**PROBLEM DETAILS**
Write out all the data again, exactly as it stands.

Collection entries
Content starts
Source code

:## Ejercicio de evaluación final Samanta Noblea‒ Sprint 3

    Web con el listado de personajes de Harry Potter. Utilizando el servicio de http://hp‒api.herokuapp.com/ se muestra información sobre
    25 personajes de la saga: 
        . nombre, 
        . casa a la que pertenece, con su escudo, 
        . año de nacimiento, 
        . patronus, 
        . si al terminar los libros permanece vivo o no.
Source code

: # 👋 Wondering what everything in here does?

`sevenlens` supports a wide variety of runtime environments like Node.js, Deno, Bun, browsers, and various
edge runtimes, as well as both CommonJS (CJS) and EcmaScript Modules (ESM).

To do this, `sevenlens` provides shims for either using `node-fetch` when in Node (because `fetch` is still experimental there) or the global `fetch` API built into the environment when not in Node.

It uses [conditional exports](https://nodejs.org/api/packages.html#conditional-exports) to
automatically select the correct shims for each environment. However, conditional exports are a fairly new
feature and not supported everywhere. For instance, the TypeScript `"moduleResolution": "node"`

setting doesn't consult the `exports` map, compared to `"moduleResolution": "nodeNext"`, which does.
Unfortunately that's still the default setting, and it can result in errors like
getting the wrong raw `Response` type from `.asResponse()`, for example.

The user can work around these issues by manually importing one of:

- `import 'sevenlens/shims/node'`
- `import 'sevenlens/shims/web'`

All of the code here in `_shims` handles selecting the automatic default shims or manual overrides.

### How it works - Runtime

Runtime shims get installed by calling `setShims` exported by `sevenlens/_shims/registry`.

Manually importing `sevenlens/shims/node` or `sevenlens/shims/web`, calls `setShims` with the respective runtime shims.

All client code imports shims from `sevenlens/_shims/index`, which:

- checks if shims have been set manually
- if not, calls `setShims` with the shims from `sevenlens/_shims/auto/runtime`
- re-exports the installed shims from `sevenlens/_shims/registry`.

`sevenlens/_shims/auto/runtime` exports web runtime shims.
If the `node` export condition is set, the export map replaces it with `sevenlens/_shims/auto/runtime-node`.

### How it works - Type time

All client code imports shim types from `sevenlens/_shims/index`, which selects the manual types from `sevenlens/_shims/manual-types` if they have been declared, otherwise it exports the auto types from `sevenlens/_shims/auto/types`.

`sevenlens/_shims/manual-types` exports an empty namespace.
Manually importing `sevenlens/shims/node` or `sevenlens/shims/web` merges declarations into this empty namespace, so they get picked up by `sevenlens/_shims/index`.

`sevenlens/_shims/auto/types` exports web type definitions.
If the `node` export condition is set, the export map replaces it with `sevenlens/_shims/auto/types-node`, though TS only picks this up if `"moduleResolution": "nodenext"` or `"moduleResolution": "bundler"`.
Content ends
**RESULT OF THIS TASK**
Source code

:## Ejercicio de evaluación final Samanta Noblea‒ Sprint 3

    Web con el listado de personajes de Harry Potter. Utilizando el servicio de http://hp‒api.herokuapp.com/ se muestra información sobre
    25 personajes de la saga: 
        . nombre, 
        . casa a la que pertenece, con su escudo, 
        . año de nacimiento, 
        . patronus, 
        . si al terminar los libros permanece vivo o no.
Source code

: # 👋 Wondering what everything in here does?

`sevenlens` supports a wide variety of runtime environments like Node.js, Deno, Bun, browsers, and various
edge runtimes, as well as both CommonJS (CJS) and EcmaScript Modules (ESM).

To do this, `sevenlens` provides shims for either using `node-fetch` when in Node (because `fetch` is still experimental there) or the global `fetch` API built into the environment when not in Node.

It uses [conditional exports](https://nodejs.org/api/packages.html#conditional-exports) to
automatically select the correct shims for each environment. However, conditional exports are a fairly new
feature and not supported everywhere. For instance, the TypeScript `"moduleResolution": "node"`

setting doesn't consult the `exports` map, compared to `"moduleResolution": "nodeNext"`, which does.
Unfortunately that's still the default setting, and it can result in errors like
getting the wrong raw `Response` type from `.asResponse()`, for example.

The user can work around these issues by manually importing one of:

- `import 'sevenlens/shims/node'`
- `import 'sevenlens/shims/web'`

All of the code here in `_shims` handles selecting the automatic default shims or manual overrides.

### How it works - Runtime

Runtime shims get installed by calling `setShims` exported by `sevenlens/_shims/registry`.

Manually importing `sevenlens/shims/node` or `sevenlens/shims/web`, calls `setShims` with the respective runtime shims.

All client code imports shims from `sevenlens/_shims/index`, which:

- checks if shims have been set manually
- if not, calls `setShims` with the shims from `sevenlens/_shims/auto/runtime`
- re-exports the installed shims from `sevenlens/_shims/registry`.

`sevenlens/_shims/auto/runtime` exports web runtime shims.
If the `node` export condition is set, the export map replaces it with `sevenlens/_shims/auto/runtime-node`.

### How it works - Type time

All client code imports shim types from `sevenlens/_shims/index`, which selects the manual types from `sevenlens/_shims/manual-types` if they have been declared, otherwise it exports the auto types from `sevenlens/_shims/auto/types`.

`sevenlens/_shims/manual-types` exports an empty namespace.
Manually importing `sevenlens/shims/node` or `sevenlens/shims/web` merges declarations into this empty namespace, so they get picked up by `sevenlens/_shims/index`.

`sevenlens/_shims/auto/types` exports web type definitions.
If the `node` export condition is set, the export map replaces it with `sevenlens/_shims/auto/types-node`, though TS only picks this up if `"moduleResolution": "nodenext"` or `"moduleResolution": "bundler"`.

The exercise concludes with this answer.